(Dataset entries)
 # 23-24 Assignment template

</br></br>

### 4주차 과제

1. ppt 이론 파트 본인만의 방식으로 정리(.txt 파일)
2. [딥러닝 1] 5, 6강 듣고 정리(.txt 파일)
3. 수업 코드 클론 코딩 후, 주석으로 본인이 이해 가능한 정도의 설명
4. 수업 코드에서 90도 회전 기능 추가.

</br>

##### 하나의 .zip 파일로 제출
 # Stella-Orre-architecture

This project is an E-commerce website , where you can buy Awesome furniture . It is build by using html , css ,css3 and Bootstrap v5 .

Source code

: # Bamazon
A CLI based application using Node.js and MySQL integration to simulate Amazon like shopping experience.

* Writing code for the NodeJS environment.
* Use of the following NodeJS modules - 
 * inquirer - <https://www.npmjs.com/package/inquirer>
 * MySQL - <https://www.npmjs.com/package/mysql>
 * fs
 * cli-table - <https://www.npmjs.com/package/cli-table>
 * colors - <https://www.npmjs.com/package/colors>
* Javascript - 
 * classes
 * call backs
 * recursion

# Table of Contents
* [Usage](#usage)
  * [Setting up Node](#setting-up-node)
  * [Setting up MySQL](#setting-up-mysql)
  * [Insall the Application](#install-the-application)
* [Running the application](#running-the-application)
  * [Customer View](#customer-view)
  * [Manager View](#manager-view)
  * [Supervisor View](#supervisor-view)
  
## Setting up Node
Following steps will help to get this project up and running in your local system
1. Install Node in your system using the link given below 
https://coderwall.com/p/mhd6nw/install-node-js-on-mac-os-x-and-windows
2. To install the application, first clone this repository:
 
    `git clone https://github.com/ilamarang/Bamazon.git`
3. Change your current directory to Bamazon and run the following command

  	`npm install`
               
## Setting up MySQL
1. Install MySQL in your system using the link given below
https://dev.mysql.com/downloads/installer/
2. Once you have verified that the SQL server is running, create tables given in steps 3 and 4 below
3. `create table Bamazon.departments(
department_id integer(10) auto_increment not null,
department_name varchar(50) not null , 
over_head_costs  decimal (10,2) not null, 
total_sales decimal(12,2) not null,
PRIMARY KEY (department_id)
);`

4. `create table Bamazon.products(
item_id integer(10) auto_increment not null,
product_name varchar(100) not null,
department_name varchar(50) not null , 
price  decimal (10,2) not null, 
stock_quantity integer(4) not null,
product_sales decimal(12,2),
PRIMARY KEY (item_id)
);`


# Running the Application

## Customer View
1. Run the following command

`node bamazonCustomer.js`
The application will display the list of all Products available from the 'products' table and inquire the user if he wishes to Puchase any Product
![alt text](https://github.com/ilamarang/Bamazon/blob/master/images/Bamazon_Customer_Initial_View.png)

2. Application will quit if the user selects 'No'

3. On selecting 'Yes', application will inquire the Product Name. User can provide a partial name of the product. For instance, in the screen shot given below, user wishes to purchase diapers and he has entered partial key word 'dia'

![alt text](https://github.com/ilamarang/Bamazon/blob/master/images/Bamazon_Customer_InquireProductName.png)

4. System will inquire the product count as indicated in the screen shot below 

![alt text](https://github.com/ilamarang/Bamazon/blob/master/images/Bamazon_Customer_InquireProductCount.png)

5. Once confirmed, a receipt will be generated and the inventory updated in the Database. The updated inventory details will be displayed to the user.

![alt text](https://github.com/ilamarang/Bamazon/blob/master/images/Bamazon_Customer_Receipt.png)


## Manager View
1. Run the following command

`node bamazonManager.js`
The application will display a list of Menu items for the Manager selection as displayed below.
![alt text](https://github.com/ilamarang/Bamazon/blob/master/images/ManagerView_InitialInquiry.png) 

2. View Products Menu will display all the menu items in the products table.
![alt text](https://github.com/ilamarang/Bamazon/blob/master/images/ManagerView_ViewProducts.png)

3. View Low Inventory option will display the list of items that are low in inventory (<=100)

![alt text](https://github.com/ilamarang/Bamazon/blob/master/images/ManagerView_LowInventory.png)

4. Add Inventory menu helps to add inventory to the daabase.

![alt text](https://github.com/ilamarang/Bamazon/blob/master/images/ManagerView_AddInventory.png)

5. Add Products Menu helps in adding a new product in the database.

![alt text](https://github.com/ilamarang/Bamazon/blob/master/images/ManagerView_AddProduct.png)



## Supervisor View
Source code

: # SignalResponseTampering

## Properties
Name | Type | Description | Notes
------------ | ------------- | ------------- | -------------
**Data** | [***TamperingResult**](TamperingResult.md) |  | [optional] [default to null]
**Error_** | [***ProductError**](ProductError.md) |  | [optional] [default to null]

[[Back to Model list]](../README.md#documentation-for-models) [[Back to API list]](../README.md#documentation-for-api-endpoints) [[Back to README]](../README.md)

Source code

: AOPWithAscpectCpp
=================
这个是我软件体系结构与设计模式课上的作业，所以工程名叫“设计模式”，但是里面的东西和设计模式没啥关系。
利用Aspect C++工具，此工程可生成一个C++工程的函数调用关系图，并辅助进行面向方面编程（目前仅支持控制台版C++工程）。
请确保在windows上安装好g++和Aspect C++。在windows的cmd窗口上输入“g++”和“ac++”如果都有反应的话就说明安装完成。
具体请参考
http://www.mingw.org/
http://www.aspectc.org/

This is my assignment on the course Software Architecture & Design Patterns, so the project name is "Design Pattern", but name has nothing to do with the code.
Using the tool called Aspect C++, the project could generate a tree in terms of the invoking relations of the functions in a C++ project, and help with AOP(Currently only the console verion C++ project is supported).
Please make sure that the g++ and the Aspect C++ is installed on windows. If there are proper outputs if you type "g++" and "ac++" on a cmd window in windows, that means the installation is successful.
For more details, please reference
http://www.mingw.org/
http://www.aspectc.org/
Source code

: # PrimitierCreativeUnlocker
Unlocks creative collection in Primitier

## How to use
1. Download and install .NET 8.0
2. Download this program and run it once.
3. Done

Problem description:
From the records above, give again exactly the lines running from the line with "colors - <https://www.npmjs.com/package/colors>" to the line with "1. Install Node", inclusive.

Completed exercise:
 * colors - <https://www.npmjs.com/package/colors>
* Javascript - 
 * classes
 * call backs
 * recursion

# Table of Contents
* [Usage](#usage)
  * [Setting up Node](#setting-up-node)
  * [Setting up MySQL](#setting-up-mysql)
  * [Insall the Application](#install-the-application)
* [Running the application](#running-the-application)
  * [Customer View](#customer-view)
  * [Manager View](#manager-view)
  * [Supervisor View](#supervisor-view)
  
## Setting up Node
Following steps will help to get this project up and running in your local system
1. Install Node in your system using the link given below 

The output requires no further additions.